▶ **What to do**
Copy each line of the records below that has "following" in it.
☆ ☆ ☆
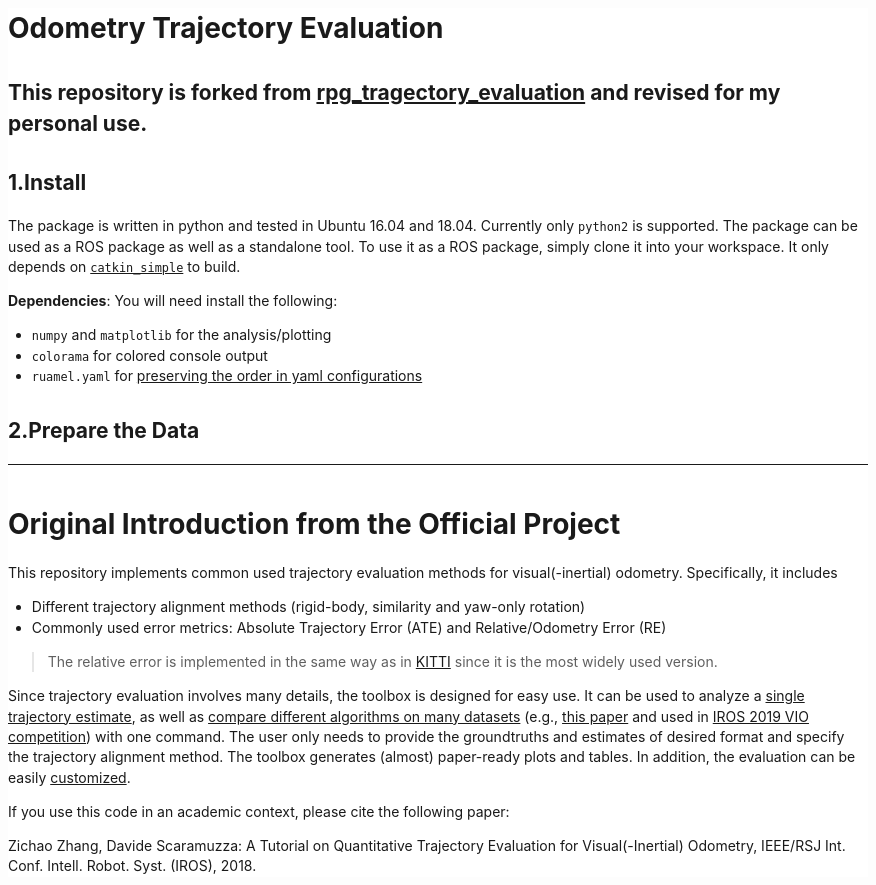 # Odometry Trajectory Evaluation
## This repository is forked from [rpg_tragectory_evaluation](https://github.com/uzh-rpg/rpg_trajectory_evaluation) and revised for my personal use.

## 1.Install
The package is written in python and tested in Ubuntu 16.04 and 18.04.
Currently only `python2` is supported.
The package can be used as a ROS package as well as a standalone tool.
To use it as a ROS package, simply clone it into your workspace.
It only depends on [`catkin_simple`](https://github.com/catkin/catkin_simple) to build.

**Dependencies**: You will need install the following:

* `numpy` and `matplotlib` for the analysis/plotting
* `colorama` for colored console output
* `ruamel.yaml` for [preserving the order in yaml configurations](https://stackoverflow.com/questions/5121931/in-python-how-can-you-load-yaml-mappings-as-ordereddicts)

## 2.Prepare the Data


[comment]: <> (# for one method)

[comment]: <> (python2 src/rpg_trajectory_evaluation-0.1/scripts/analyze_trajectories.py I2D_VO.yaml --output_dir=./src/rpg_trajectory_evaluation-0.1/results/I2D_VO/ --results_dir=./src/rpg_trajectory_evaluation-0.1/results/I2D_VO/ --odometry_error_per_dataset --rmse_table --rmse_boxplot --mul_trials=4)

[comment]: <> (# for all method)

[comment]: <> (python2 src/rpg_trajectory_evaluation-0.1/scripts/analyze_trajectories.py I2D_VO.yaml --output_dir=./src/rpg_trajectory_evaluation-0.1/results/I2D_VO/ --results_dir=./src/rpg_trajectory_evaluation-0.1/results/I2D_VO/ --odometry_error_per_dataset --rmse_table --rmse_boxplot --mul_trials=3)

---
# Original Introduction from the Official Project

This repository implements common used trajectory evaluation methods for visual(-inertial) odometry. Specifically, it includes
* Different trajectory alignment methods (rigid-body, similarity and yaw-only rotation)
* Commonly used error metrics: Absolute Trajectory Error (ATE) and Relative/Odometry Error (RE)

> The relative error is implemented in the same way as in [KITTI](http://www.cvlibs.net/publications/Geiger2012CVPR.pdf) since it is the most widely used version.

Since trajectory evaluation involves many details, the toolbox is designed for easy use.
It can be used to analyze a [single trajectory estimate](#single-trajectory-estimate), as well as [compare different algorithms on many datasets](#multiple-trajectory-estimates) (e.g., [this paper](http://rpg.ifi.uzh.ch/docs/ICRA18_Delmerico.pdf) and used in [IROS 2019 VIO competition](http://rpg.ifi.uzh.ch/uzh-fpv.html)) with one command.
The user only needs to provide the groundtruths and estimates of desired format and specify the trajectory alignment method.
The toolbox generates (almost) paper-ready plots and tables.
In addition, the evaluation can be easily [customized](#customization).

If you use this code in an academic context, please cite the following paper:

Zichao Zhang, Davide Scaramuzza: A Tutorial on Quantitative Trajectory Evaluation for Visual(-Inertial) Odometry, IEEE/RSJ Int. Conf. Intell. Robot. Syst. (IROS), 2018.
☆ ☆ ☆
▶ **Answer to this problem**
**Dependencies**: You will need install the following:
If you use this code in an academic context, please cite the following paper:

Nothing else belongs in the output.